If you need to use images, go to one of stock photo sites and purchase what only you need. However, adding too many stock photos will make your site look generic and unoriginal. Important information needs to be at the top of your page – most users will rarely scroll down the page. Make sure you have a call to action handy, as your potential client might leave before they can shoot you a quick query or call your 1300 number.
4. Build Quality Content
The days of ‘cheap’ SEO are long gone. These days website owners are probably better off paying for the front-page placement on Google or advertising through other key websites. Simply speaking, Google frequently adjusts its algorithms to prevent any non-organic (ie fake) appearance on their search engine. They however still rank good content and naturally attractive sites. While that doesn’t mean you will appear higher in common search terms than the ‘specialist’ traffic generation sites, it still makes sense to keep your site relevant in time, inform your clients and assure your potential clients that you ‘know your stuff’. And you might get Google ranking for a certain long string search term anyway. Rate updates, regular and original blog posts, short videos or podcasts are just some ways to increase your content. Check out Tim Reid’s Small Business Big Marketing podcasts (smallbusinessbigmarketing.com) – there are a lot handy podcasts featuring small business owners sharing their experiences. To easily post content and site updates choose a website platform that is easy to manage. Most businesses will be best suited with a custom or ‘off the shelf’ WordPress template. Most of these are now fully responsive, which makes it easy to read content on any device including a smart phone.

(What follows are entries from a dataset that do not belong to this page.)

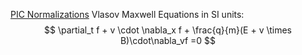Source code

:[PIC Normalizations](https://gkeyll.readthedocs.io/en/latest/dev/vlasov-normalizations.html)
Vlasov Maxwell Equations in SI units:
$$
\partial_t f + v \cdot \nabla_x f + \frac{q}{m}(E + v \times B)\cdot\nabla_vf =0
$$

5. Understand Impact of Colours
Colours used in a website (and your branding) will play a crucial role in aligning your customers with your business. Colours play a big role in persuasion and significantly improve site conversion. Check out www.vandelaydesign.com/psychology-of-color article – it is excellent and it goes into a bit more science of the psychology of colours in website design.
6. Develop Landing Pages
If you are advertising, you will need dedicated landing pages, often designed for different groups of adwords or websites you are advertising on. Using your main age can work as well, however conversion rates might be lower. You can also purchase dedicated URLs for the keywords you are targeting in your advertising and use these only for the design of your adverts – where that address will divert to your main URL landing page. This will make your add more relevant and as a result you will reduce your advertising cost to some extent. For example, if you would like to advertise for term “Sydney Construction Finance” or similar, you could purchase sydneyconstruction.finance and divert that add to your landing page for the construction finance. Design of your landing pages depends on what you are trying to achieve, and typically the best thing you can get is potential client’s name, phone and email address.